▸ **PROBLEM DETAILS**
From the entries that follow, work out how many lines contain "left". Write the number only.

[Start of section]

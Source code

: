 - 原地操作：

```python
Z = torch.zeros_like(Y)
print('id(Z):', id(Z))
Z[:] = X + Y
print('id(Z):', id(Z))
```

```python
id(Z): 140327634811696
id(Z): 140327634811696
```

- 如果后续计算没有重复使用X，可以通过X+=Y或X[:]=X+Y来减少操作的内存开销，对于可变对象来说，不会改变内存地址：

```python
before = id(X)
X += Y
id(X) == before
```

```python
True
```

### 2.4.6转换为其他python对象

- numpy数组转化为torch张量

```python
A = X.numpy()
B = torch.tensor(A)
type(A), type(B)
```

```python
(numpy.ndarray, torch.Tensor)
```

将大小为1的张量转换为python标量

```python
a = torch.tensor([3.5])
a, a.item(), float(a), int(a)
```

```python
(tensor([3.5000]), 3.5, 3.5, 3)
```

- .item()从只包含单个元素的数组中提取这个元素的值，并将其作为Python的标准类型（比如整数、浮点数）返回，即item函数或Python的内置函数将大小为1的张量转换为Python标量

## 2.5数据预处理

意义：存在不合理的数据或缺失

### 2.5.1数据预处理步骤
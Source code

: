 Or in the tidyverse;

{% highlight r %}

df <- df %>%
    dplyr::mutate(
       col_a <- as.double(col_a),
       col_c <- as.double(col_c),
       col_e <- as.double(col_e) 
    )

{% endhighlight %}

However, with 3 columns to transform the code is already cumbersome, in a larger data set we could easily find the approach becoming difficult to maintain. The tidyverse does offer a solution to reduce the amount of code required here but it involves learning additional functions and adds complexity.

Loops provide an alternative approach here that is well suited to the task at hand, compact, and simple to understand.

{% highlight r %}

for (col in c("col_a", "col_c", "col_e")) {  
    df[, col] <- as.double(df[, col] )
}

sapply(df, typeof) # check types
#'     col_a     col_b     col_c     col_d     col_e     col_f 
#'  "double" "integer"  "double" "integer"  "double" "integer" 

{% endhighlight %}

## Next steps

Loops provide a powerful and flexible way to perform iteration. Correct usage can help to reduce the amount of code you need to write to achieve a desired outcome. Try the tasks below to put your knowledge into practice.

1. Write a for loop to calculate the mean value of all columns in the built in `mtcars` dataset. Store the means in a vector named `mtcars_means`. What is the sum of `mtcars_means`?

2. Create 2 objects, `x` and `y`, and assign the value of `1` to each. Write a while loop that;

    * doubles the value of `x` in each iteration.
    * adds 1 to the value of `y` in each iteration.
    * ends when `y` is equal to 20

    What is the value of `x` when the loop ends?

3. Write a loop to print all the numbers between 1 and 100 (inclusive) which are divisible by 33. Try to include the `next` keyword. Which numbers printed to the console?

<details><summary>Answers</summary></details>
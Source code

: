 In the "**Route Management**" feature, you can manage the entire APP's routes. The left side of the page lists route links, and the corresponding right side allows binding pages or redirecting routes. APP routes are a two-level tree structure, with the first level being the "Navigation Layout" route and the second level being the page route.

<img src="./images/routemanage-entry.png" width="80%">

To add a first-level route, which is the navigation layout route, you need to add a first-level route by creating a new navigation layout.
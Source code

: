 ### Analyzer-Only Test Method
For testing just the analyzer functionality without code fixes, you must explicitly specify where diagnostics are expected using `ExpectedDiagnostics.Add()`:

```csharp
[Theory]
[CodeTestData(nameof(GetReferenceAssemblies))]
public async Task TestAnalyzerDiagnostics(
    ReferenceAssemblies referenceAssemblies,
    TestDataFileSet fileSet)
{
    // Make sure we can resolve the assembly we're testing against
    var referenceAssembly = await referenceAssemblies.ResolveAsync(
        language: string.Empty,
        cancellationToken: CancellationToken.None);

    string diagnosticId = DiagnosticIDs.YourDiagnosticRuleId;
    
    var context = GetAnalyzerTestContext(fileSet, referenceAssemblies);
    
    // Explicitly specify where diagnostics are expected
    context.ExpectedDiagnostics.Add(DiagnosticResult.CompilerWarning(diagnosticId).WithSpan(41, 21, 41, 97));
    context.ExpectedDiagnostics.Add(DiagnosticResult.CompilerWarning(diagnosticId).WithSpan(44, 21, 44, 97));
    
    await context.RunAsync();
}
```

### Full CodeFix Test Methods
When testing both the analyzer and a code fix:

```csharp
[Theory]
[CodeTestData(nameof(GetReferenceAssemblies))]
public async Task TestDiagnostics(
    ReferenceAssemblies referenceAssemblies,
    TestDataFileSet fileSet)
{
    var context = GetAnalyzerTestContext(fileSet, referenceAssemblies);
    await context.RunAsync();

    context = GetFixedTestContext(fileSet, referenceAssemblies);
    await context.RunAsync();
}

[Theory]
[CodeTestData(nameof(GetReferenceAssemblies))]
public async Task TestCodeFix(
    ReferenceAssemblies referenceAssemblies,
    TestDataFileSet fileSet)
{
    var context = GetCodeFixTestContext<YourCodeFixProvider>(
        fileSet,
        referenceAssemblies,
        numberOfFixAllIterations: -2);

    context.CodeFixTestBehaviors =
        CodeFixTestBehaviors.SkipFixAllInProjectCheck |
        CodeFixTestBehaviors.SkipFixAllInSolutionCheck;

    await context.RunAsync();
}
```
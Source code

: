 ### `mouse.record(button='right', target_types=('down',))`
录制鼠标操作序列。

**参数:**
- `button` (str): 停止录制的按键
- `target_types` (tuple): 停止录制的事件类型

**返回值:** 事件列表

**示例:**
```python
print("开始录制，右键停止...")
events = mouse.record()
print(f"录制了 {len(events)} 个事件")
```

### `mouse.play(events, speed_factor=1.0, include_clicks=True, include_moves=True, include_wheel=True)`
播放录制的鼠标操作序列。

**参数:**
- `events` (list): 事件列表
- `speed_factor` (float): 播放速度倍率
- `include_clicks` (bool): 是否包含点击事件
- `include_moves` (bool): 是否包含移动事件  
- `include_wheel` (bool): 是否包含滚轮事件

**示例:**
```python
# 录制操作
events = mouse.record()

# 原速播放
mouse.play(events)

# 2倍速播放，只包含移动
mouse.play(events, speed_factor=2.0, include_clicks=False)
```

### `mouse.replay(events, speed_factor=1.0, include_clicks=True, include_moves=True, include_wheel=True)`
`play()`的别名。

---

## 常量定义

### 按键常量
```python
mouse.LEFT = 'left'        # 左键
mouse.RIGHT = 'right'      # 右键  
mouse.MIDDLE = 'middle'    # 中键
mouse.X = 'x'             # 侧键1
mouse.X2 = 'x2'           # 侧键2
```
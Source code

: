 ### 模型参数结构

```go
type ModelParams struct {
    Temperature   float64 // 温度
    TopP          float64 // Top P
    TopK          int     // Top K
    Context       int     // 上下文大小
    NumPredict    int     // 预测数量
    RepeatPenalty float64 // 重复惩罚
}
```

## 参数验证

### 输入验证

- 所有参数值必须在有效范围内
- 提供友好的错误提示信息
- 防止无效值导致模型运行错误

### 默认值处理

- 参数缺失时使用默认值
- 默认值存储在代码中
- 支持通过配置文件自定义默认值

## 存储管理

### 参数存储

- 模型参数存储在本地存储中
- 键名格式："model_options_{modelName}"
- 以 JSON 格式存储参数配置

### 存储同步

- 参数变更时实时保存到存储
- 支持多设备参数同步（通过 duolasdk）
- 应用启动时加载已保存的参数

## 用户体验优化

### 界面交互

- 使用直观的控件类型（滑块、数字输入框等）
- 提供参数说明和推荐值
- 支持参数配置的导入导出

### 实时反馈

[End of section]

▸ **ANSWER BELOW**
2